Extracted data entries
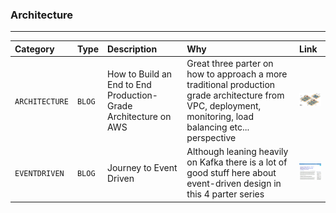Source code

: ### Architecture

---

| Category       | Type   | Description                                                     | Why                                                                                                                                                        | Link                                                                                                                                                                                                                                                                                 |
| :------------- | :----- | :-------------------------------------------------------------- | :--------------------------------------------------------------------------------------------------------------------------------------------------------- | :----------------------------------------------------------------------------------------------------------------------------------------------------------------------------------------------------------------------------------------------------------------------------------- |
| `ARCHITECTURE` | `BLOG` | How to Build an End to End Production-Grade Architecture on AWS | Great three parter on how to approach a more traditional production grade architecture from VPC, deployment, monitoring, load balancing etc... perspective | [<img src="./thumbnails/thumbnail_how_to_build_production_grade_architecture.jpg" alt="How to Build an End to End Production-Grade Architecture on AWS" width="100">](https://blog.gruntwork.io/how-to-build-an-end-to-end-production-grade-architecture-on-aws-part-1-eae8eeb41fec) |
| `EVENTDRIVEN`  | `BLOG` | Journey to Event Driven                                         | Although leaning heavily on Kafka there is a lot of good stuff here about event-driven design in this 4 parter series                                      | [<img src="./thumbnails/thumbnail_event_driven_journey.jpg" alt="Journey to Event Driven" width="100">](https://www.confluent.io/en-gb/blog/journey-to-event-driven-part-1-why-event-first-thinking-changes-everything/#b216b577-cff2-4164-8c30-0c0a8b0cde00)                        |
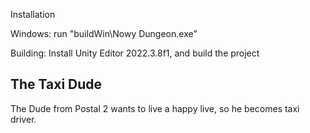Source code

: Installation

Windows: run "buildWin\Nowy Dungeon.exe"

Building: Install Unity Editor 2022.3.8f1, and build the project

## The Taxi Dude
The Dude from Postal 2 wants to live a happy live, so he becomes taxi driver.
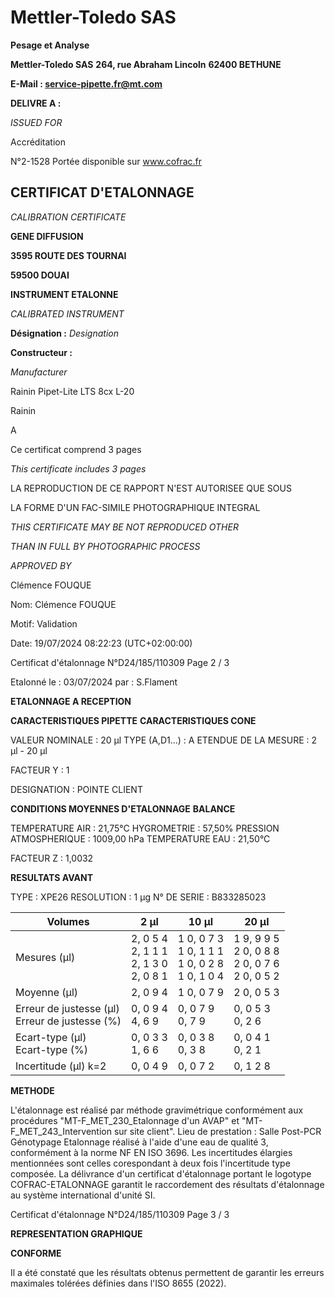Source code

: # **Mettler-Toledo SAS**

**Pesage et Analyse**

**Mettler-Toledo SAS**
**264, rue Abraham Lincoln**
**62400 BETHUNE**

**E-Mail : service-pipette.fr@mt.com**


**DELIVRE A :**

_ISSUED FOR_


Accréditation

N°2-1528
Portée disponible
sur www.cofrac.fr
## **CERTIFICAT D'ETALONNAGE**

_CALIBRATION CERTIFICATE_

**GENE DIFFUSION**

**3595 ROUTE DES TOURNAI**

**59500 DOUAI**


**INSTRUMENT ETALONNE**

_CALIBRATED INSTRUMENT_


**Désignation :**
_Designation_

**Constructeur :**

_Manufacturer_


Rainin Pipet-Lite LTS 8cx L-20

Rainin



A



Ce certificat comprend 3 pages

_This certificate includes 3 pages_

LA REPRODUCTION DE CE RAPPORT N'EST AUTORISEE QUE SOUS

LA FORME D'UN FAC-SIMILE PHOTOGRAPHIQUE INTEGRAL

_THIS CERTIFICATE MAY BE NOT REPRODUCED OTHER_

_THAN IN FULL BY PHOTOGRAPHIC PROCESS_


_APPROVED BY_

Clémence FOUQUE

Nom: Clémence FOUQUE

Motif: Validation

Date: 19/07/2024 08:22:23 (UTC+02:00:00)

Certificat d'étalonnage N°D24/185/110309  Page 2 / 3

Etalonné le : 03/07/2024 par : S.Flament

**ETALONNAGE A RECEPTION**

**CARACTERISTIQUES PIPETTE** **CARACTERISTIQUES CONE**


VALEUR NOMINALE : 20 µl
TYPE (A,D1...) : A
ETENDUE DE LA MESURE : 2 µl - 20 µl

FACTEUR Y : 1


DESIGNATION : POINTE CLIENT


**CONDITIONS MOYENNES D'ETALONNAGE** **BALANCE**


TEMPERATURE AIR : 21,75°C
HYGROMETRIE : 57,50%
PRESSION ATMOSPHERIQUE : 1009,00 hPa
TEMPERATURE EAU : 21,50°C

FACTEUR Z : 1,0032

**RESULTATS AVANT**


TYPE : XPE26
RESOLUTION : 1 µg
N° DE SERIE : B833285023










|Volumes|2 µl|10 µl|20 µl|
|---|---|---|---|
|Mesures (µl)|2, 0 5 4<br>2, 1 1 1<br>2, 1 3 0<br>2, 0 8 1|1 0, 0 7 3<br>1 0, 1 1 1<br>1 0, 0 2 8<br>1 0, 1 0 4|1 9, 9 9 5<br>2 0, 0 8 8<br>2 0, 0 7 6<br>2 0, 0 5 2|
|Moyenne (µl)|2, 0 9 4|1 0, 0 7 9|2 0, 0 5 3|
|Erreur de justesse (µl)<br>Erreur de justesse (%)|0, 0 9 4<br>4, 6 9|0, 0 7 9<br>0, 7 9|0, 0 5 3<br>0, 2 6|
|Ecart-type (µl)<br>Ecart-type (%)|0, 0 3 3<br>1, 6 6|0, 0 3 8<br>0, 3 8|0, 0 4 1<br>0, 2 1|
|Incertitude (µl) k=2|0, 0 4 9|0, 0 7 2|0, 1 2 8|


**METHODE**

L'étalonnage est réalisé par méthode gravimétrique conformément aux procédures "MT-F_MET_230_Etalonnage d'un AVAP" et
"MT-F_MET_243_Intervention sur site client".
Lieu de prestation : Salle Post-PCR Génotypage
Etalonnage réalisé à l'aide d'une eau de qualité 3, conformément à la norme NF EN ISO 3696.
Les incertitudes élargies mentionnées sont celles corespondant à deux fois l'incertitude type composée.
La délivrance d'un certificat d'étalonnage portant le logotype COFRAC-ETALONNAGE garantit le raccordement des résultats d'étalonnage au système
international d'unité SI.

Certificat d'étalonnage N°D24/185/110309  Page 3 / 3

**REPRESENTATION GRAPHIQUE**

**CONFORME**

Il a été constaté que les résultats obtenus permettent de garantir les erreurs maximales tolérées définies dans l'ISO 8655 (2022).


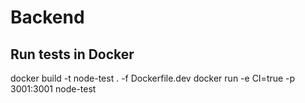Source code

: # Backend

## Run tests in Docker
docker build -t node-test . -f Dockerfile.dev
docker run -e CI=true -p 3001:3001 node-test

- Exercise description -
Scan the data above for the word "Rainin" and report every line where it is found.

- Answer -
Rainin Pipet-Lite LTS 8cx L-20
Rainin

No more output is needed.